L'organisation internationale pour la standardisation (ISO), qui comprend 160 États membres, élabore les normes internationales pour répondre aux besoins des industries dans une multitude de secteurs.

L'organisme travaille à l'élaboration d'une nouvelle norme destinée à permettre aux entreprises de mesurer leur action climatique. Le texte, à l'état d'ébauche et obtenu par l'AFP, sera examiné lors d'une réunion de travail à Berkeley, en Californie, pour voir "s'il existe un consensus", a fait savoir un porte-parole d'ISO à l'AFP, confirmant l'existence du document.
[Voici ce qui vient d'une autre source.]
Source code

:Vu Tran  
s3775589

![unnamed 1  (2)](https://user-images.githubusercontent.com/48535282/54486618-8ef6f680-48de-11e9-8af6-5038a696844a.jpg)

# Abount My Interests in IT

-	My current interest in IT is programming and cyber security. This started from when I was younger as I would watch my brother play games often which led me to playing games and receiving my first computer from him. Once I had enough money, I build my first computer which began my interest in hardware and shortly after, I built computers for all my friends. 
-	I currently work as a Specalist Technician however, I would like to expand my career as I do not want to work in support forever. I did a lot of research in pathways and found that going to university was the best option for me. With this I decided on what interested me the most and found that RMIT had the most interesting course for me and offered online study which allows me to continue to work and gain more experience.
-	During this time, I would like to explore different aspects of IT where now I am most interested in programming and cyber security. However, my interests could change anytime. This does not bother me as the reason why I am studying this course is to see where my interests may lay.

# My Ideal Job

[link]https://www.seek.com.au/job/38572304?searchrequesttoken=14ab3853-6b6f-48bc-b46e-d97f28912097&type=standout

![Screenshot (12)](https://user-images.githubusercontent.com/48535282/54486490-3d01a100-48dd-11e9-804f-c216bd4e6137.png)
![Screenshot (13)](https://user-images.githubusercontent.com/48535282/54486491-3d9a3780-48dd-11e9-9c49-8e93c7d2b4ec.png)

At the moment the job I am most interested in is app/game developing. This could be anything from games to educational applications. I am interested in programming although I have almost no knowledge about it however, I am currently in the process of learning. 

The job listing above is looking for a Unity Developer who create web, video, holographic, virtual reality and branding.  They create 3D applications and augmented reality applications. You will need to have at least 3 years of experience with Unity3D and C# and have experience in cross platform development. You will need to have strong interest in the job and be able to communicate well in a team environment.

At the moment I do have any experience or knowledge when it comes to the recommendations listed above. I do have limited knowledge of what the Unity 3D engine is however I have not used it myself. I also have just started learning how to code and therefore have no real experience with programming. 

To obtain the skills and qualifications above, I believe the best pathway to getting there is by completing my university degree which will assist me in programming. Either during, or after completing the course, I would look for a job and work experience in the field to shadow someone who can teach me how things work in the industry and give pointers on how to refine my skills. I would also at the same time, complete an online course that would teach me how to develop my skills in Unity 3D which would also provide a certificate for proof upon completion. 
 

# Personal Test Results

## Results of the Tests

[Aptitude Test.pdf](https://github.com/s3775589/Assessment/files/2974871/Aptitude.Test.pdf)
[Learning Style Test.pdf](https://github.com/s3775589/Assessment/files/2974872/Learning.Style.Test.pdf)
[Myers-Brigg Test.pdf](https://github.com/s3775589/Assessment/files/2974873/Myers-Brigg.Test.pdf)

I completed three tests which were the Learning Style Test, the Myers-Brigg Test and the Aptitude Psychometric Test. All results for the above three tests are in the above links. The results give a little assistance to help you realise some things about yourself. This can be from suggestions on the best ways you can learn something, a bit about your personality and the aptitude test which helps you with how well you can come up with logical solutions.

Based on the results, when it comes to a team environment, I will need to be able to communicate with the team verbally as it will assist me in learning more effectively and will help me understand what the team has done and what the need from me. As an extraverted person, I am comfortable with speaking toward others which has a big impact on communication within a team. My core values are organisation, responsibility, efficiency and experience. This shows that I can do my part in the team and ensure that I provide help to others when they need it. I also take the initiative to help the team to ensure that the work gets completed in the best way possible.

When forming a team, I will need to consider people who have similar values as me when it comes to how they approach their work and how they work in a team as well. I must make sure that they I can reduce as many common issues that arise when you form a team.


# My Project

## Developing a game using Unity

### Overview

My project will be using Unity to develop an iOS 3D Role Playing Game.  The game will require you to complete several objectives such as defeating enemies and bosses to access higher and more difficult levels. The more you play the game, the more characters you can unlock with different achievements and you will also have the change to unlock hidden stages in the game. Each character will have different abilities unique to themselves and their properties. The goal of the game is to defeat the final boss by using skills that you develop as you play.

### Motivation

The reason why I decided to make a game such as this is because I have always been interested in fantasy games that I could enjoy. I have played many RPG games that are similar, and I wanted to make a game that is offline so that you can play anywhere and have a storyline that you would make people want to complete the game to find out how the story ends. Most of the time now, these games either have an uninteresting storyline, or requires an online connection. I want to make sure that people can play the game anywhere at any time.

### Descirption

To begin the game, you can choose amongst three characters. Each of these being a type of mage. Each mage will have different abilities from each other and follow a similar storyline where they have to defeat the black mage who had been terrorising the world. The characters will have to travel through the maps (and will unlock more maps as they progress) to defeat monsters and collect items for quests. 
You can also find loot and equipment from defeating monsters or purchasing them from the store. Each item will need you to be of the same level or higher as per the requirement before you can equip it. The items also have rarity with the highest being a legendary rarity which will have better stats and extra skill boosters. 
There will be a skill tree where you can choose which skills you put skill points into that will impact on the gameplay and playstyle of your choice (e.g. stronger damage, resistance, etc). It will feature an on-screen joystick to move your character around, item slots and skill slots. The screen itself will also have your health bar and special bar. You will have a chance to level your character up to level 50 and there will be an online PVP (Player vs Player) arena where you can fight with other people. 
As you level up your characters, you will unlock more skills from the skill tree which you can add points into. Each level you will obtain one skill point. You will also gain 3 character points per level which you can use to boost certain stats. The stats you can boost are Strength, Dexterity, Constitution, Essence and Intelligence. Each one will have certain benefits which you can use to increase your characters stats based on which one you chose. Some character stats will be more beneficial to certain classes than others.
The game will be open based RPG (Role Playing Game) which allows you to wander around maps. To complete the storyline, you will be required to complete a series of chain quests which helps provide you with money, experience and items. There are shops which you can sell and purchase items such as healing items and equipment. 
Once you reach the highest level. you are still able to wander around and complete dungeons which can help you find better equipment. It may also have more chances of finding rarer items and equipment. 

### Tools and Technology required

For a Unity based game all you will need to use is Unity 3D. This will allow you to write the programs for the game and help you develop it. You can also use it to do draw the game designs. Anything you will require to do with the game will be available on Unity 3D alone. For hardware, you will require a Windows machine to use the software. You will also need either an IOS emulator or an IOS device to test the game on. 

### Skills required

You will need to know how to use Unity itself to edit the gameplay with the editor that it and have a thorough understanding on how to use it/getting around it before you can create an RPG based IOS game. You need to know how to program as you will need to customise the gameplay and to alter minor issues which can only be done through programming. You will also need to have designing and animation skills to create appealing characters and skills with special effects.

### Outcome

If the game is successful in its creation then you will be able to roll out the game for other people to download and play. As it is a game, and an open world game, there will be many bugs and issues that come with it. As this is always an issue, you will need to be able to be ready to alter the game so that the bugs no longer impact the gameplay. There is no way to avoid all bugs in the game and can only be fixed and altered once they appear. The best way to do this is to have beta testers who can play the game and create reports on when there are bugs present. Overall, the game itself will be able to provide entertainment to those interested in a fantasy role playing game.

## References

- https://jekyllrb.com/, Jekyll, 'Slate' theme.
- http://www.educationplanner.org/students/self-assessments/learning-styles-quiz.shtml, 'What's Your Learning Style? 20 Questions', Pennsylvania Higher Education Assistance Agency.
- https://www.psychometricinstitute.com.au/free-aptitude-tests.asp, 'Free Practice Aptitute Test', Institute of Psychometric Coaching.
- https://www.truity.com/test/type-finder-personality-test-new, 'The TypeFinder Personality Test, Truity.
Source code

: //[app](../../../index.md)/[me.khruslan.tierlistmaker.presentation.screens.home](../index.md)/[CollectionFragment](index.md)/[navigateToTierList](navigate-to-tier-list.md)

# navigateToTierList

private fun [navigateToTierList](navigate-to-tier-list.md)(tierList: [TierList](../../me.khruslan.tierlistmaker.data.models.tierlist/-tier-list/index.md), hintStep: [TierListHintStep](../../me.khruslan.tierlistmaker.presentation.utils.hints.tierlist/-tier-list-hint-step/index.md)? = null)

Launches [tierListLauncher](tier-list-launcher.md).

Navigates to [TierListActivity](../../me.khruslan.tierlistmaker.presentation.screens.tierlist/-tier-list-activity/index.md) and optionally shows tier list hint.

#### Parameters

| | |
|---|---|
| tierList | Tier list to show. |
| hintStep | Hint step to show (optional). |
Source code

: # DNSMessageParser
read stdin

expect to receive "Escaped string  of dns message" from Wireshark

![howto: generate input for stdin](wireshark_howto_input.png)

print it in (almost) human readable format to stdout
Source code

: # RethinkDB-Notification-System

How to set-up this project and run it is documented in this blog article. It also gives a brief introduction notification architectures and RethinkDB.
Selon ce document, les entreprises doivent travailler à "la gestion du forçage radiatif", c'est-à-dire l'équilibre entre le rayonnement solaire et les émissions de rayonnements infrarouges sortant de l'atmosphère, pour stabiliser le climat, mais sans évoquer une température précise.

Imiter les volcans

L'accord de Paris sur le climat de 2015 vise à limiter le réchauffement à +2°C par rapport à l'ère pré-industrielle, voire à +1,5°C. Le texte de l'ISO qualifie ces objectifs de "problématiques". Le texte évoque les "forceurs climatiques" comme le CO2 et d'autres gaz à effet de serre qui contribuent au réchauffement climatique. Mais le document parle aussi largement des "réfrigérants climatiques", ce qui comprend des technologies de géo-ingénierie à grande échelle pour modifier le climat.

Il parle spécifiquement de la "gestion des radiations solaires", qui consisterait à injecter du sulfate dans la stratosphère pour refléter l'énergie solaire et diminuer l'impact sur la planète, imitant le phénomène naturel d'une éruption volcanique.

Des études ont démontré que cette méthode pourrait être efficace et relativement peu coûteuse pour endiguer la hausse des températures. Mais des craintes existent concernant des conséquences inattendues que pourrait avoir une telle manipulation de l'atmosphère terrestre, avec à la clé de potentiels risques sur les modèles climatiques ou encore la sécurité alimentaire.

"Il existe vraiment un grand risque quand vous prenez quelque chose d'aussi expérimental, controversé, volatil politiquement et moralement risqué que la géo-ingénierie et que vous en faites le sujet de normes destinées à l'industrie", avertit Carroll Muffet, de l'organisation juridique CIEL (Centre for International Environmental Law).

L'adoption des normes ISO par une entreprise est considérée comme un gage de sérieux, relève-t-elle aussi.

Pour remplir les objectifs de Paris sur le climat, les experts de l'ONU réunis au sein du GIEC recommande une réduction immédiate et drastique du recours aux énergies fossiles, avec en ligne de mire zéro émissions nettes d'ici à 2050. Dans son rapport clé publié en octobre 2018, le GIEC intègre la "gestion des radiations solaires" dans ces modèles climatiques. Si cette technologie pourrait être "en théorie efficace", il existe "de larges incertitudes" et des "risques substantiels", soulignent les scientifiques.

Engager les gouvernements

Des organismes financés par le secteur du pétrole et du gaz pousse depuis plusieurs années en faveur de cette solution, comme le centre de réflexion American Enterprise Institute (AEI), promeuvent cette technologie depuis plusieurs années.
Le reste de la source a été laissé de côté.